▸ Source data

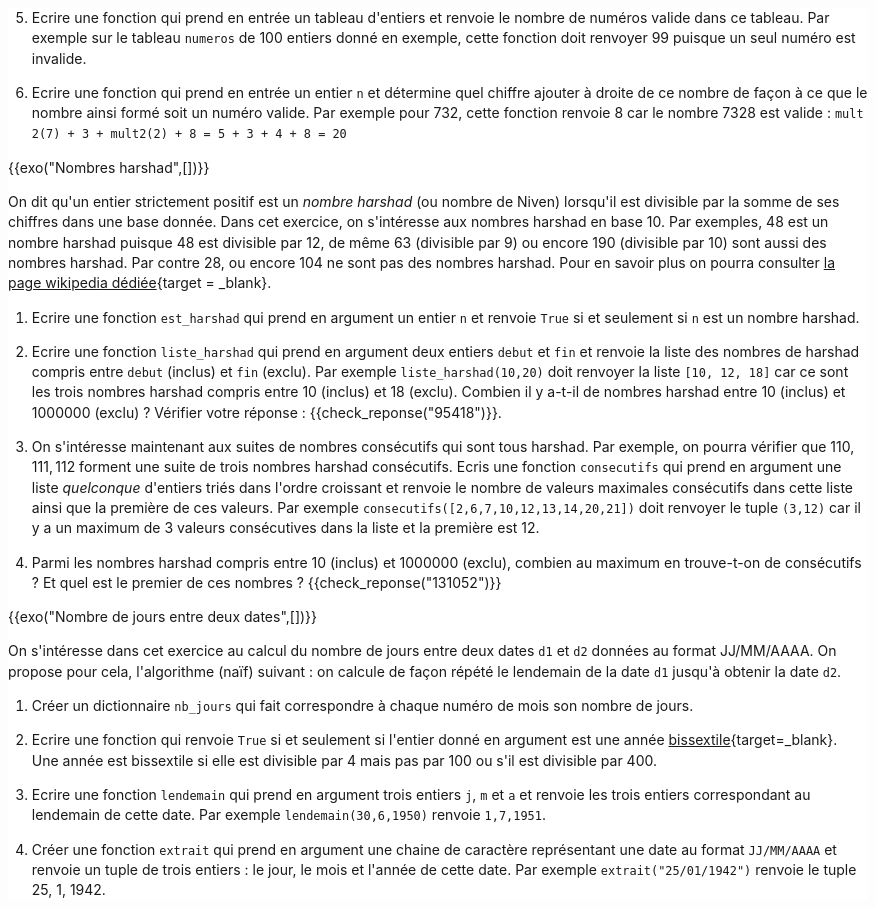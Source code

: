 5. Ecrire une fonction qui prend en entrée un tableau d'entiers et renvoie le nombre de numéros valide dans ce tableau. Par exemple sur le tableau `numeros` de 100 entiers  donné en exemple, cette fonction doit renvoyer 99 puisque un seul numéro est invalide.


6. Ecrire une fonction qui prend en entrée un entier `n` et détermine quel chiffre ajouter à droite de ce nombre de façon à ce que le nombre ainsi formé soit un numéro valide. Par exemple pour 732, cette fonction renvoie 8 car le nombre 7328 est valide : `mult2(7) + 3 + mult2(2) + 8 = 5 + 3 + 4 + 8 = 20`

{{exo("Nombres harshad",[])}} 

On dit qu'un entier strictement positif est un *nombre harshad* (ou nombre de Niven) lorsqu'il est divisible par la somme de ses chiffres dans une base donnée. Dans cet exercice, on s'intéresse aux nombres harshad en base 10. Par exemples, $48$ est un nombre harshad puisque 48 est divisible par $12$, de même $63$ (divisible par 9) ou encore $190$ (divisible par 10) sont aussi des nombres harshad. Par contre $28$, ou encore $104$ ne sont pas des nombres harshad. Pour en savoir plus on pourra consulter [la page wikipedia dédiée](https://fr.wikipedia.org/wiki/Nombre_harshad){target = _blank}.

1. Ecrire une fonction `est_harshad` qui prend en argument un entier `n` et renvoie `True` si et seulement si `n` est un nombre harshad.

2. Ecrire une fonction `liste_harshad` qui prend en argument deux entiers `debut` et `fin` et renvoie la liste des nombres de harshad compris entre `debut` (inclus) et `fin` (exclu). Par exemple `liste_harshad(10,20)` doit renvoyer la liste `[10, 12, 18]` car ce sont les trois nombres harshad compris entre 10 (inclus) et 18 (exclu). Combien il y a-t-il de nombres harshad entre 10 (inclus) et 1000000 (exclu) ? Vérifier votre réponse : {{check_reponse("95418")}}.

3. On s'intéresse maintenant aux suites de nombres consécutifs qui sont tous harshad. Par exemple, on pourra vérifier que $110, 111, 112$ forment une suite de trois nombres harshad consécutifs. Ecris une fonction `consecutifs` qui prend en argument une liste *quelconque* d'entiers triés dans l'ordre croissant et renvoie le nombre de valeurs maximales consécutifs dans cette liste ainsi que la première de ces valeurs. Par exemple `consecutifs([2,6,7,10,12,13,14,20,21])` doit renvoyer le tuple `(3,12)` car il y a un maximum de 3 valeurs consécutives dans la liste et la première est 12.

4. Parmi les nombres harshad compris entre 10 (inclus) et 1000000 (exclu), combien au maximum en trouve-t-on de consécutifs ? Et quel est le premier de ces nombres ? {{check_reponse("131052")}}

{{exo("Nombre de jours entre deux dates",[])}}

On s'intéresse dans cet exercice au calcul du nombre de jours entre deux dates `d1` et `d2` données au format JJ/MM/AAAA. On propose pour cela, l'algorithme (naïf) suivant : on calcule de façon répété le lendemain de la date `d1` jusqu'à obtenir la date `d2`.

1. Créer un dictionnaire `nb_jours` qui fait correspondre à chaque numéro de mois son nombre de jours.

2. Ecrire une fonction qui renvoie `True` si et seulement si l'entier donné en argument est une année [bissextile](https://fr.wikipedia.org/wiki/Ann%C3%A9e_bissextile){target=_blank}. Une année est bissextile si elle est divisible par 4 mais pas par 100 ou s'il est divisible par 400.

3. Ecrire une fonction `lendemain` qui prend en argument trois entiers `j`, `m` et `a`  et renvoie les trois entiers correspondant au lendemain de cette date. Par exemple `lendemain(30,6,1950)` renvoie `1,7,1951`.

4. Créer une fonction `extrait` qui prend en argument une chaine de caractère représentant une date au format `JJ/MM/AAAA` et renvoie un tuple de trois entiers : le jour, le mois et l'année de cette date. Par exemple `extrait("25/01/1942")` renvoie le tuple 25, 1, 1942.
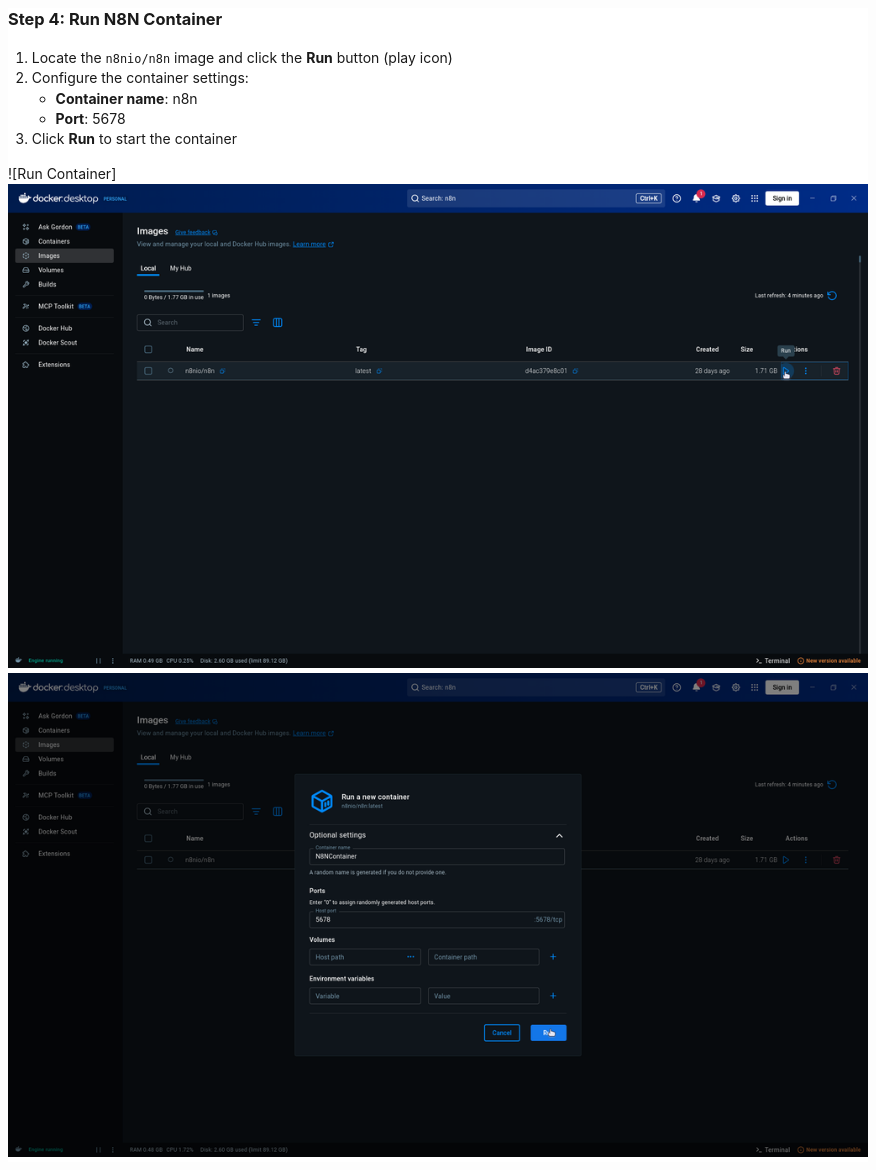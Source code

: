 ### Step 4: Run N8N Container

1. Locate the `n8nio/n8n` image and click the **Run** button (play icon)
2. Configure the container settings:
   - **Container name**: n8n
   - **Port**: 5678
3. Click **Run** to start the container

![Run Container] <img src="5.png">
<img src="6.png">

▸ ABOUT THIS EXERCISE
Copy each line in the data that holds the word "valide".

▸ RESULT OF THE TASK
: 5. Ecrire une fonction qui prend en entrée un tableau d'entiers et renvoie le nombre de numéros valide dans ce tableau. Par exemple sur le tableau `numeros` de 100 entiers  donné en exemple, cette fonction doit renvoyer 99 puisque un seul numéro est invalide.
6. Ecrire une fonction qui prend en entrée un entier `n` et détermine quel chiffre ajouter à droite de ce nombre de façon à ce que le nombre ainsi formé soit un numéro valide. Par exemple pour 732, cette fonction renvoie 8 car le nombre 7328 est valide : `mult2(7) + 3 + mult2(2) + 8 = 5 + 3 + 4 + 8 = 20`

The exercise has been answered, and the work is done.